SUPPLIED MATERIAL Block Start

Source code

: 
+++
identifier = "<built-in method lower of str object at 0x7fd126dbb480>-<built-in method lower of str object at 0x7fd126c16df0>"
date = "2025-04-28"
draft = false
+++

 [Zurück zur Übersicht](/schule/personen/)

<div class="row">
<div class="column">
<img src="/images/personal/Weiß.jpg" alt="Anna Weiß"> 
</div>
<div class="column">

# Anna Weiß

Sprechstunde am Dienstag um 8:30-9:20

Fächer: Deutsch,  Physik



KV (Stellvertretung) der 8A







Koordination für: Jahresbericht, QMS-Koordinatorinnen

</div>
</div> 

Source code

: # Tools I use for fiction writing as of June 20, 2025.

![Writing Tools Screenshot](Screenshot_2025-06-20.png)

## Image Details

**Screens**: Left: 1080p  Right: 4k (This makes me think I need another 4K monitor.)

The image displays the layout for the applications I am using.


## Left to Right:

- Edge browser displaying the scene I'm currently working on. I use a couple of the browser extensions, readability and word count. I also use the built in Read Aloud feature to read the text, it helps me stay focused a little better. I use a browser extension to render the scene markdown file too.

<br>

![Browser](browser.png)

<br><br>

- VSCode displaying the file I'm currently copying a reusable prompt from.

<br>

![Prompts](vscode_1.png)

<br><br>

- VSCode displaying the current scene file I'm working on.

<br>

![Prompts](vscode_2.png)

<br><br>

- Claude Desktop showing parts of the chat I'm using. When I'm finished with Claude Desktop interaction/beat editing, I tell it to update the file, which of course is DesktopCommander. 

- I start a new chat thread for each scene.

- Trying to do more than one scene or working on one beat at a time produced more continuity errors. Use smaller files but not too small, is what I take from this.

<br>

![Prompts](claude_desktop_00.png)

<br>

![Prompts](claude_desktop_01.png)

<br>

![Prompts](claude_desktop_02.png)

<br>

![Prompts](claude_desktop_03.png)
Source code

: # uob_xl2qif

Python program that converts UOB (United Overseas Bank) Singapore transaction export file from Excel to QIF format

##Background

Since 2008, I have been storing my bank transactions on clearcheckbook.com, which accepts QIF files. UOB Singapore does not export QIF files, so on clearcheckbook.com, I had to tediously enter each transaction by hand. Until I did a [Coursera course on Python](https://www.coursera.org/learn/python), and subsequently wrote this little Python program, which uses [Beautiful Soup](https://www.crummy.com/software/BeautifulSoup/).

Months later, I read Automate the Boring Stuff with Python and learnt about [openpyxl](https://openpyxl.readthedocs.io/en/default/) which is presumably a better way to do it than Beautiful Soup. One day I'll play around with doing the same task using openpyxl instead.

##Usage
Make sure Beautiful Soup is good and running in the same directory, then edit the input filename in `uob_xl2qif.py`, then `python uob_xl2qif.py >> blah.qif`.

SUPPLIED MATERIAL Block End

* [EXERCISE] Your task is to reproduce the entries exactly, starting at the first line and ending with the line containing "# Anna Weiß".

* [WRITTEN SOLUTION]
Source code

: 
+++
identifier = "<built-in method lower of str object at 0x7fd126dbb480>-<built-in method lower of str object at 0x7fd126c16df0>"
date = "2025-04-28"
draft = false
+++

 [Zurück zur Übersicht](/schule/personen/)

<div class="row">
<div class="column">
<img src="/images/personal/Weiß.jpg" alt="Anna Weiß"> 
</div>
<div class="column">

# Anna Weiß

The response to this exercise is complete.